DATASET RECORDS section start

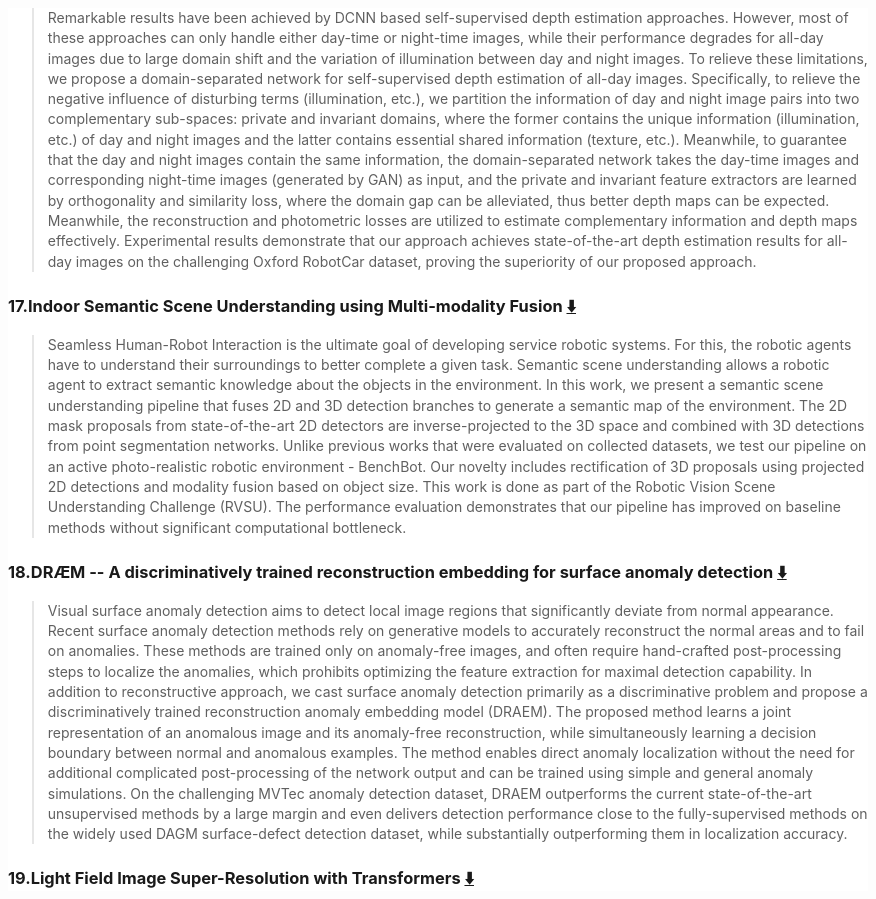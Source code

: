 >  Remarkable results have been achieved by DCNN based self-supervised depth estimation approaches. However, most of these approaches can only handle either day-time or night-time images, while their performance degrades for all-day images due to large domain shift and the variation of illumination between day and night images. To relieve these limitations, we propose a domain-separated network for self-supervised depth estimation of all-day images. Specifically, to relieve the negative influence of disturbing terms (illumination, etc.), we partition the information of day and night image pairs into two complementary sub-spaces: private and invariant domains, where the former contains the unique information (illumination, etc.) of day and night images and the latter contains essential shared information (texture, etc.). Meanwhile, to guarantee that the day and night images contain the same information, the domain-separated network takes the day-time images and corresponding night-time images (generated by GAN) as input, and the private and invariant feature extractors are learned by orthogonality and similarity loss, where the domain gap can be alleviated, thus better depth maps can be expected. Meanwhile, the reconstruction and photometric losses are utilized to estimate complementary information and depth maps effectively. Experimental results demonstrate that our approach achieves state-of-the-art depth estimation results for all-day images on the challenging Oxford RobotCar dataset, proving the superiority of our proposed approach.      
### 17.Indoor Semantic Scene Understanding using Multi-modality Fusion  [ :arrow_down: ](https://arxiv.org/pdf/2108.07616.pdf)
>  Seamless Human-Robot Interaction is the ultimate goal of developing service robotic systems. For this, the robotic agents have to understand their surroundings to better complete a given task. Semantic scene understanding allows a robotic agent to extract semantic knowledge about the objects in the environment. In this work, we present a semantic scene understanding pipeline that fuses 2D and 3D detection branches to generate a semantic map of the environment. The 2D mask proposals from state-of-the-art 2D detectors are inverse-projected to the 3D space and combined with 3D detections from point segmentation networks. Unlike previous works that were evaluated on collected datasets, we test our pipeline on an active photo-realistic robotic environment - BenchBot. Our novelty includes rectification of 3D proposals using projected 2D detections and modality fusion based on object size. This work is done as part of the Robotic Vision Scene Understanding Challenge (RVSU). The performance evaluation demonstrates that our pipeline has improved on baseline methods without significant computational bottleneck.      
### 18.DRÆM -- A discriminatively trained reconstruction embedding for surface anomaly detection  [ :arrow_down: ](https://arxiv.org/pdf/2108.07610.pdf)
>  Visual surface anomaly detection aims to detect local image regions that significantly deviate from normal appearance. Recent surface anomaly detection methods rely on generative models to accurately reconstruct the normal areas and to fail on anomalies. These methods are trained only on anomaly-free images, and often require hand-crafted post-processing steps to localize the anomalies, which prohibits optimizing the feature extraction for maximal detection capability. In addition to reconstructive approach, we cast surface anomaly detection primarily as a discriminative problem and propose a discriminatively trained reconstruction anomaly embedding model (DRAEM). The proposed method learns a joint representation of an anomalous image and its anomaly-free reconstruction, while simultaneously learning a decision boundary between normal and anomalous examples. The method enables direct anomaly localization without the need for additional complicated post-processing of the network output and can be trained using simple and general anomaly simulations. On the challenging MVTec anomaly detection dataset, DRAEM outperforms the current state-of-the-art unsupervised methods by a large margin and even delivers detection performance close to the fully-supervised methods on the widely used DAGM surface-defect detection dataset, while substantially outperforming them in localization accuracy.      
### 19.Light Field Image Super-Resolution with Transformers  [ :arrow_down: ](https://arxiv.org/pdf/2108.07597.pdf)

DATASET RECORDS section end
DATASET RECORDS section start

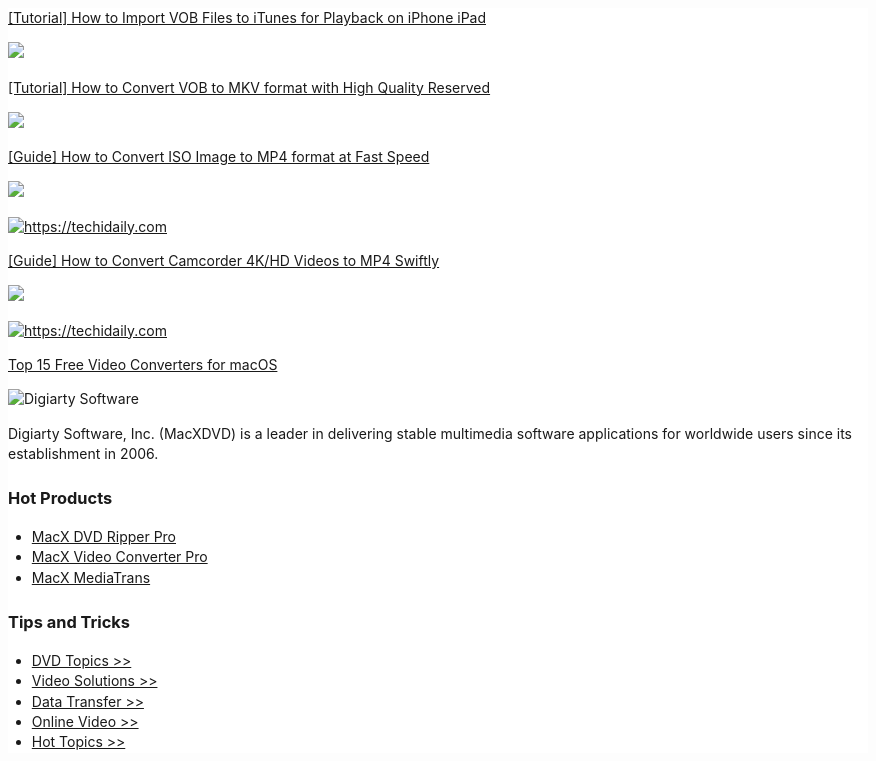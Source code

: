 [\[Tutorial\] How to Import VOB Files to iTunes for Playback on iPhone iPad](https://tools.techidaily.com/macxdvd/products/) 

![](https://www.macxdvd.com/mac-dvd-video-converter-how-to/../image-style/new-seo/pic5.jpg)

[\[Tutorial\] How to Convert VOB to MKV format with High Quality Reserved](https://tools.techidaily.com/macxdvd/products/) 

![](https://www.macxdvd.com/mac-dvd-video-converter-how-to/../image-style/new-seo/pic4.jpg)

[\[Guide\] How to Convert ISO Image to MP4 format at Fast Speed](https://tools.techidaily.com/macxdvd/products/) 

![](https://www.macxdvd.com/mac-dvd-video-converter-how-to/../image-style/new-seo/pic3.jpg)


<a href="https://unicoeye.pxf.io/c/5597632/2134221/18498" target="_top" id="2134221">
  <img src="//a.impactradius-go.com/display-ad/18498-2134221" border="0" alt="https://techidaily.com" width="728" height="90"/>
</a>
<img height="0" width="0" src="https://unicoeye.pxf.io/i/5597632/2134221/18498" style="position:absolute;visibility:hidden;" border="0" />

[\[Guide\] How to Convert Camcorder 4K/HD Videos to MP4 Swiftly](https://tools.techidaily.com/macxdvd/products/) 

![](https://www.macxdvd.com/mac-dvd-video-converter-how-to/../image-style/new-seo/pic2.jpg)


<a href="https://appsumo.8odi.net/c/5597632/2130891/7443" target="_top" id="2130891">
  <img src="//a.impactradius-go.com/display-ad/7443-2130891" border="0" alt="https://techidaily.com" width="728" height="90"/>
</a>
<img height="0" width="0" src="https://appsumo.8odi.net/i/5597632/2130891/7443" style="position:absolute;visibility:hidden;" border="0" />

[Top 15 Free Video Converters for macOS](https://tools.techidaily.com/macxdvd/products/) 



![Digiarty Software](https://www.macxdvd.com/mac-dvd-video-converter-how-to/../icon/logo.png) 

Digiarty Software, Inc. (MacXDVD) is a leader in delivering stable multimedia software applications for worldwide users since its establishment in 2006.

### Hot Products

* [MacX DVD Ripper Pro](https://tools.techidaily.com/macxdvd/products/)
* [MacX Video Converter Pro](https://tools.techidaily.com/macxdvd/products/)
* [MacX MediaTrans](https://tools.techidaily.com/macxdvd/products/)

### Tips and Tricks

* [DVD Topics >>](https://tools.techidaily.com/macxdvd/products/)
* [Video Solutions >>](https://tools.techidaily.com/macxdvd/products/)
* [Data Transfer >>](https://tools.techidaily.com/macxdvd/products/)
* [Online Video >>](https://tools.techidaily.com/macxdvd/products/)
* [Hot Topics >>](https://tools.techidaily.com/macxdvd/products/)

DATASET RECORDS section end
DATASET RECORDS section start

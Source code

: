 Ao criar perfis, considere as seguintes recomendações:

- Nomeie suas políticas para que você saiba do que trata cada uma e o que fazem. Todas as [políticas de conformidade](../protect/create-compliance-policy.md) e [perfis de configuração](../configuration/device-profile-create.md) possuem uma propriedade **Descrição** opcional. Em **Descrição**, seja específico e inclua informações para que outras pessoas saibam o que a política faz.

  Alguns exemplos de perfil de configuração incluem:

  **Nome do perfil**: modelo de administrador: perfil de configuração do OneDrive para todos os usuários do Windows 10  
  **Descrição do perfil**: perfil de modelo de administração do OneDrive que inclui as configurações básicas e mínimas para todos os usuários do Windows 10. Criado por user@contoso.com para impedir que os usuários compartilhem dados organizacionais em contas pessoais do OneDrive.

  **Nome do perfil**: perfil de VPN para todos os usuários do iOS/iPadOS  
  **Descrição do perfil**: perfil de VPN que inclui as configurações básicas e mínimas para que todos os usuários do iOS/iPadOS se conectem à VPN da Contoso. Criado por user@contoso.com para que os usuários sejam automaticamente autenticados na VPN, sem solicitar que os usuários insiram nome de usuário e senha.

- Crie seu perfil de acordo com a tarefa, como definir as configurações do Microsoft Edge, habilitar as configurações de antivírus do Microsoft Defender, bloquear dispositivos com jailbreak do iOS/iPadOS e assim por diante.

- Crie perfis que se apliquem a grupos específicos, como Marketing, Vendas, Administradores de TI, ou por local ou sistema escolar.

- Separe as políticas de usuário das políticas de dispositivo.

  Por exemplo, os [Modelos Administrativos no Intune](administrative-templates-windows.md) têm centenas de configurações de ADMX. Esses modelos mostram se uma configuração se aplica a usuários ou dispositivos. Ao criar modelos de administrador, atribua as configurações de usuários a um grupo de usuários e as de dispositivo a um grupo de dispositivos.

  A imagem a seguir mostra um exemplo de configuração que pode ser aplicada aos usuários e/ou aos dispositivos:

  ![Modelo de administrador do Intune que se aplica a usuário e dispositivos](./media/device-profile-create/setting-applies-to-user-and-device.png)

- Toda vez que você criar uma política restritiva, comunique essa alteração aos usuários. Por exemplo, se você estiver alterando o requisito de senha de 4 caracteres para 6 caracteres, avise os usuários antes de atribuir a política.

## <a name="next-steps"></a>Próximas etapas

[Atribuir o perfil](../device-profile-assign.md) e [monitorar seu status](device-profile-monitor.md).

DATASET RECORDS section end

Find the lines above that contain the word "impactradius" and collect them.

RESPONSE TO THE TASK:
  <img src="//a.impactradius-go.com/display-ad/18498-2134221" border="0" alt="https://techidaily.com" width="728" height="90"/>
  <img src="//a.impactradius-go.com/display-ad/7443-2130891" border="0" alt="https://techidaily.com" width="728" height="90"/>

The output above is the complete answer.